Mi madre dedicó unos minutos para hablar de cómo ha cambiado el clima. Mi tía Concha estuvo de acuerdo en que nunca se había visto que lloviera en noviembre. Se quejó porque el exceso de agua había dañado sus macetas y le impedía a mi prima Aurora visitarla por las tardes como antes. Pronunció las dos palabras –como antes– entre suspiros, con añoranza y evitando mirarnos.

¿A dónde fue el pata de perro de mi hermano?, la interrumpió mi madre. Mi tía Concha tardó en responderle: Salió. Fue aquí cerquita a ver a unas personas que tienen un negocio. Le pedí que regresara pronto. En la tarde de seguro llueve.

Por su forma de actuar comprendí que mi tío Rafael no le había mencionado nuestro encuentro en el autobús y que su aturdimiento se debía a la decisión de seguir las instrucciones de su marido: mantener oculto el trabajo que había emprendido a la edad en que otras personas jubiladas en mejores condiciones que las suyas se dedican a descubrir nuevas posibilidades.

IV

Durante una hora sostuvimos una conversación deshilvanada y nerviosa. Cuando mi tía Concha nos ofreció el segundo café mi madre dijo que no quería seguir causándole molestias. Ella lo interpretó como una despedida y se puso de pie:

Les diría que se queden a comer pero hoy no he cocinado. Pensé que a lo mejor las personas a las que Rafael fue a visitar lo invitarían. Luego así me hace: sale, me dice que no tarda y al final viene llegando a las quinientas. He llegado a pensar que tiene otra mujer, agregó en tono de broma, pero con un dejo de inquietud en la voz.

Sospeché que mi tío también le ocultaba a su esposa su actividad de vendedor ambulante. De ser así, tal vez él deseara mantenerse ante su compañera de toda la vida como un hombre seguro y triunfador, digno de la admiración que le despertaba contándole al detalle su remoto accidente juvenil. Pude haberme matado.

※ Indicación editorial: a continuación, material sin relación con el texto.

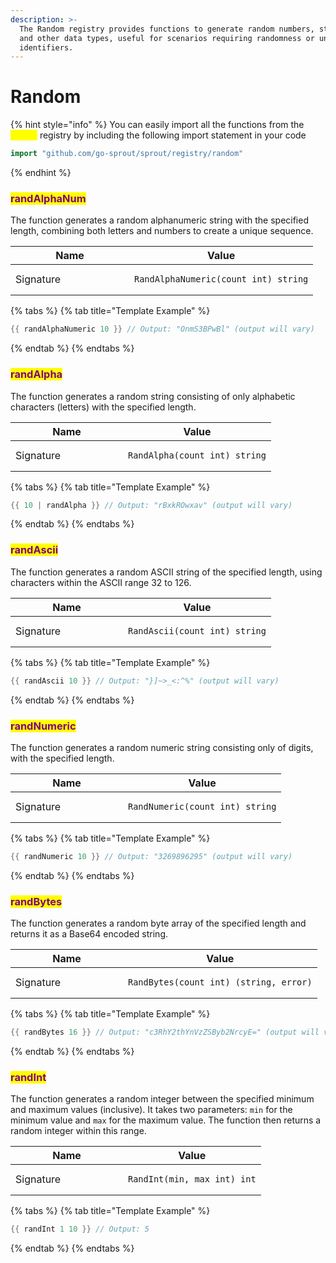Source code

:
 ```yaml
---
description: >-
  The Random registry provides functions to generate random numbers, strings,
  and other data types, useful for scenarios requiring randomness or unique
  identifiers.
---
```


# Random

{% hint style="info" %}
You can easily import all the functions from the <mark style="color:yellow;">`random`</mark> registry by including the following import statement in your code

```go
import "github.com/go-sprout/sprout/registry/random"
```
{% endhint %}

### <mark style="color:purple;">randAlphaNum</mark>

The function generates a random alphanumeric string with the specified length, combining both letters and numbers to create a unique sequence.

<table data-header-hidden><thead><tr><th width="174">Name</th><th>Value</th></tr></thead><tbody><tr><td>Signature</td><td><pre class="language-go"><code class="lang-go">RandAlphaNumeric(count int) string
</code></pre></td></tr></tbody></table>

{% tabs %}
{% tab title="Template Example" %}
```go
{{ randAlphaNumeric 10 }} // Output: "OnmS3BPwBl" (output will vary)
```
{% endtab %}
{% endtabs %}

### <mark style="color:purple;">randAlpha</mark>

The function generates a random string consisting of only alphabetic characters (letters) with the specified length.

<table data-header-hidden><thead><tr><th width="164">Name</th><th>Value</th></tr></thead><tbody><tr><td>Signature</td><td><pre class="language-go"><code class="lang-go">RandAlpha(count int) string
</code></pre></td></tr></tbody></table>

{% tabs %}
{% tab title="Template Example" %}
```go
{{ 10 | randAlpha }} // Output: "rBxkROwxav" (output will vary)
```
{% endtab %}
{% endtabs %}

### <mark style="color:purple;">randAscii</mark>

The function generates a random ASCII string of the specified length, using characters within the ASCII range 32 to 126.

<table data-header-hidden><thead><tr><th width="164">Name</th><th>Value</th></tr></thead><tbody><tr><td>Signature</td><td><pre class="language-go"><code class="lang-go">RandAscii(count int) string
</code></pre></td></tr></tbody></table>

{% tabs %}
{% tab title="Template Example" %}
```go
{{ randAscii 10 }} // Output: "}]~>_<:^%" (output will vary)
```
{% endtab %}
{% endtabs %}

### <mark style="color:purple;">randNumeric</mark>

The function generates a random numeric string consisting only of digits, with the specified length.

<table data-header-hidden><thead><tr><th width="164">Name</th><th>Value</th></tr></thead><tbody><tr><td>Signature</td><td><pre class="language-go"><code class="lang-go">RandNumeric(count int) string
</code></pre></td></tr></tbody></table>

{% tabs %}
{% tab title="Template Example" %}
```go
{{ randNumeric 10 }} // Output: "3269896295" (output will vary)
```
{% endtab %}
{% endtabs %}

### <mark style="color:purple;">randBytes</mark>

The function generates a random byte array of the specified length and returns it as a Base64 encoded string.

<table data-header-hidden><thead><tr><th width="164">Name</th><th>Value</th></tr></thead><tbody><tr><td>Signature</td><td><pre class="language-go"><code class="lang-go">RandBytes(count int) (string, error)
</code></pre></td></tr></tbody></table>

{% tabs %}
{% tab title="Template Example" %}
```go
{{ randBytes 16 }} // Output: "c3RhY2thYnVzZSByb2NrcyE=" (output will vary)
```
{% endtab %}
{% endtabs %}

### <mark style="color:purple;">randInt</mark>

The function generates a random integer between the specified minimum and maximum values (inclusive). It takes two parameters: `min` for the minimum value and `max` for the maximum value. The function then returns a random integer within this range.

<table data-header-hidden><thead><tr><th width="164">Name</th><th>Value</th></tr></thead><tbody><tr><td>Signature</td><td><pre class="language-go"><code class="lang-go">RandInt(min, max int) int
</code></pre></td></tr></tbody></table>

{% tabs %}
{% tab title="Template Example" %}
```go
{{ randInt 1 10 }} // Output: 5
```
{% endtab %}
{% endtabs %}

Sonó el teléfono y mi tía Concha se apresuró a responder. Sonriente, cubrió la bocina con la mano y nos miró: Es él, Rafa... Luego habló con él: ¿Sabes quiénes vinieron a visitarnos? Mi sobrina y tu hermana. ¿Te la paso?... No. ¿Ves? Te dije que cargaras la batería pero no me... Bueno, bueno... Colgó entre desolada y maternal: Como siempre, se le terminó la batería.

Era inútil seguir esperando. Mi madre se levantó y le arrancó a mi tía la promesa de cenar con nosotros al domingo siguiente. Por mí, encantada; pero Rafa, desde que se jubiló, tiene más compromisos que nunca. Le pedí a mi tía permiso para usar su baño. Ella se ofreció a ir conmigo para encenderme la luz porque la instalación eléctrica estaba muy mañosa. Al encender el foco me murmuró al oído: No le dijiste ni una palabra a tu madre, ¿verdad? Me mostré extrañada: ¿Nada? ¿De qué? De las plumas que Rafa vende.

No tuve que responder porque mi tía Concha siguió hablando de prisa: Rafa cree que no sé adónde va ni qué hace cuando sale. Pero finjo que lo ignoro para que no se sienta mal, para que no piense que lo veo de menos. A veces, cuando llega, me le pongo brava y le hago escenitas de celos... Al oírme, cree que logra engañarme y es feliz.